As corrected through Wednesday, June 10, 2009


The People of the State of New York, Respondent,
v
Eugenio Guance, Appellant.

[*1] Richard M. Greenberg, Office of the Appellate Defender, New York (Mugambi Jouet of counsel), for appellant.

Robert M. Morgenthau, District Attorney, New York (Gina Mignola of counsel), for respondent.

Judgment, Supreme Court, New York County (Bruce Allen, J.), rendered November 2, 2007, convicting defendant, upon his plea of guilty, of criminal possession of a controlled substance in the second degree and of criminal possession of a weapon in the third degree, and sentencing him to concurrent terms of five years and two years, respectively, unanimously affirmed.

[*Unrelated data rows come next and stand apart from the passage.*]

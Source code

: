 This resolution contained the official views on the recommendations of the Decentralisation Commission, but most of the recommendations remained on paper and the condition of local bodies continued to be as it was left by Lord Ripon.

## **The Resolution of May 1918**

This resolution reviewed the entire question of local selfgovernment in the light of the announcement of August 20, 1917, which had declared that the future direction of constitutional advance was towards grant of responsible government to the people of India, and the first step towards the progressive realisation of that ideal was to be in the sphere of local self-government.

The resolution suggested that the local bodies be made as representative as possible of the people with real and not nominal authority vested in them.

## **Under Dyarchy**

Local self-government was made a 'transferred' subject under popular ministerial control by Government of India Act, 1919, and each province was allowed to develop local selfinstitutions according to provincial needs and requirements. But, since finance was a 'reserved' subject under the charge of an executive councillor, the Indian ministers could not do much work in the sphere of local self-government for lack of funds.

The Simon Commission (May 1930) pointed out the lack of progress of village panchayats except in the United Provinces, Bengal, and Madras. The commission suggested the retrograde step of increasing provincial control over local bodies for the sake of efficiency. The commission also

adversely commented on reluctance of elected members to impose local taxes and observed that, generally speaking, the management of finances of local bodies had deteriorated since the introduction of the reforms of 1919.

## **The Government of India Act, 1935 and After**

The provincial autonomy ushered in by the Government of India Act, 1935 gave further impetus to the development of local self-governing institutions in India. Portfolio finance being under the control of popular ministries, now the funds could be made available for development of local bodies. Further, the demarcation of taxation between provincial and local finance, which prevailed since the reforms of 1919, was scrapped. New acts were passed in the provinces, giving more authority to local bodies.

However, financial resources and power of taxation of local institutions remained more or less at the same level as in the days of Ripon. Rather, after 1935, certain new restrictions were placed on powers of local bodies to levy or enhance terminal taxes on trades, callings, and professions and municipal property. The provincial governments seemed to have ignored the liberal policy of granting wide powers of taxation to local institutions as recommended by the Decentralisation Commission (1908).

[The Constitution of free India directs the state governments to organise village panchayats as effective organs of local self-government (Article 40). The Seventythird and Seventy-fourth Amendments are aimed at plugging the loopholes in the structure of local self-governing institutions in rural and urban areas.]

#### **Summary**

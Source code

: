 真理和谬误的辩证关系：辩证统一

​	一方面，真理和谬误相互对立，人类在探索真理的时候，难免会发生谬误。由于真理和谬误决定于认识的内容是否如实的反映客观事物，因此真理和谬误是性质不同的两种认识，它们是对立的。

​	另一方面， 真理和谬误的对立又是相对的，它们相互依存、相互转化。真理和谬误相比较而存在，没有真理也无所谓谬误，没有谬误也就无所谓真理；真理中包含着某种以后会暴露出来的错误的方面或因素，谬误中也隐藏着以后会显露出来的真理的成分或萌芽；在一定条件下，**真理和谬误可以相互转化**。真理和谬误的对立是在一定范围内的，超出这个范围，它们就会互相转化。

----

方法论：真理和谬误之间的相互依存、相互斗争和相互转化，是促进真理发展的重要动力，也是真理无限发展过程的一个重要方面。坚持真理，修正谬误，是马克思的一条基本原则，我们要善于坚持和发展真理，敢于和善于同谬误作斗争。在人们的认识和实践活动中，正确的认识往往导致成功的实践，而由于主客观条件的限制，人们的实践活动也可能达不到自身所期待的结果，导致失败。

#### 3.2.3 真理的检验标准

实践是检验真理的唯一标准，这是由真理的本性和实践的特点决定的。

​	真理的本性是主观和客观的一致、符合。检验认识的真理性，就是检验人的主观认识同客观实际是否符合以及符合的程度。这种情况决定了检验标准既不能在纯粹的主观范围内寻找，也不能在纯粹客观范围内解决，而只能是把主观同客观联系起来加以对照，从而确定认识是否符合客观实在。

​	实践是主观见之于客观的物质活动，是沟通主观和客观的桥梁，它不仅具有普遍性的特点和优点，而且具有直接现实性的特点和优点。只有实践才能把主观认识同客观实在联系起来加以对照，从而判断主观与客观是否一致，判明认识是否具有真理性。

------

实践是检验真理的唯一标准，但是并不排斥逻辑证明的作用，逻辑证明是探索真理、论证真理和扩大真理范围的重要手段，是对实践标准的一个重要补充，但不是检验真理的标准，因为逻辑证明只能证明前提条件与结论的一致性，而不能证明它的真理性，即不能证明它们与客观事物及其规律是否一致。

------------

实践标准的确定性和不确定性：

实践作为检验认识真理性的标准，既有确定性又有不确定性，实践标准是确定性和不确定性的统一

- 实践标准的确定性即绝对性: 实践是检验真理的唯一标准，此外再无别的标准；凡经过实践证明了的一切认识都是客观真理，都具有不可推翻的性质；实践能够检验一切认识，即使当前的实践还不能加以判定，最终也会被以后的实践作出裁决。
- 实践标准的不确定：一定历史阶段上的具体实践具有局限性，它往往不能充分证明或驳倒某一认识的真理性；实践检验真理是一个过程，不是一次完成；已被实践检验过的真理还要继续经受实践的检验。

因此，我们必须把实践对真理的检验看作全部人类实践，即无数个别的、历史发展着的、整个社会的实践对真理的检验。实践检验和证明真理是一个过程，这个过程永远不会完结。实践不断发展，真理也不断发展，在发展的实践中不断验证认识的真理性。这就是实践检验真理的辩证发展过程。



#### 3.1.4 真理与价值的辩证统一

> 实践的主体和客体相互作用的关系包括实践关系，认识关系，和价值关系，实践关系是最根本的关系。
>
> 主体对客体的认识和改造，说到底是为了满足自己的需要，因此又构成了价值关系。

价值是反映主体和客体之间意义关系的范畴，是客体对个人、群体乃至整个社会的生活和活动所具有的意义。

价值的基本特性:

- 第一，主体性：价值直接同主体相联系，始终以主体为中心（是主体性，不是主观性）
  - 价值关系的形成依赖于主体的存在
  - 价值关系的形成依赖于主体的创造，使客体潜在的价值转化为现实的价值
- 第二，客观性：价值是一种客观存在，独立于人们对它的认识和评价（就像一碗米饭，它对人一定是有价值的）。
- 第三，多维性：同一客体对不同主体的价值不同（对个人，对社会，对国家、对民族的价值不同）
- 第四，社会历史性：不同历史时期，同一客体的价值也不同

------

Since defendant did not move to withdraw his guilty plea or vacate the judgment, and since this case does not come within the narrow exception to the preservation requirement (see People v Lopez, 71 NY2d 662 [1988]), his challenge to the validity of the plea is unpreserved and we decline to review it in the interest of justice. As an alternative holding, we also reject it on the merits. The record establishes the voluntariness of the plea, and to the extent it was linked to a favorable disposition of charges against his girlfriend, the plea met constitutional standards for that type of arrangement (see People v Fiumefreddo, 82 NY2d 536 [1993]). Since defendant did not move to withdraw his plea, the court was not under an obligation to make a sua sponte inquiry into defendant's post-plea claims of innocence and coercion (see e.g. People v Santos, 46 AD3d 365 [2007], lv denied 10 NY3d 844 [2008]). Defendant's present challenges to his plea are based entirely on his conclusory assertions at sentencing, as well as speculative inferences from the record.

We perceive no basis for reducing the sentence. Concur—Friedman, J.P., Sweeny, Catterson, Renwick and Freedman, JJ.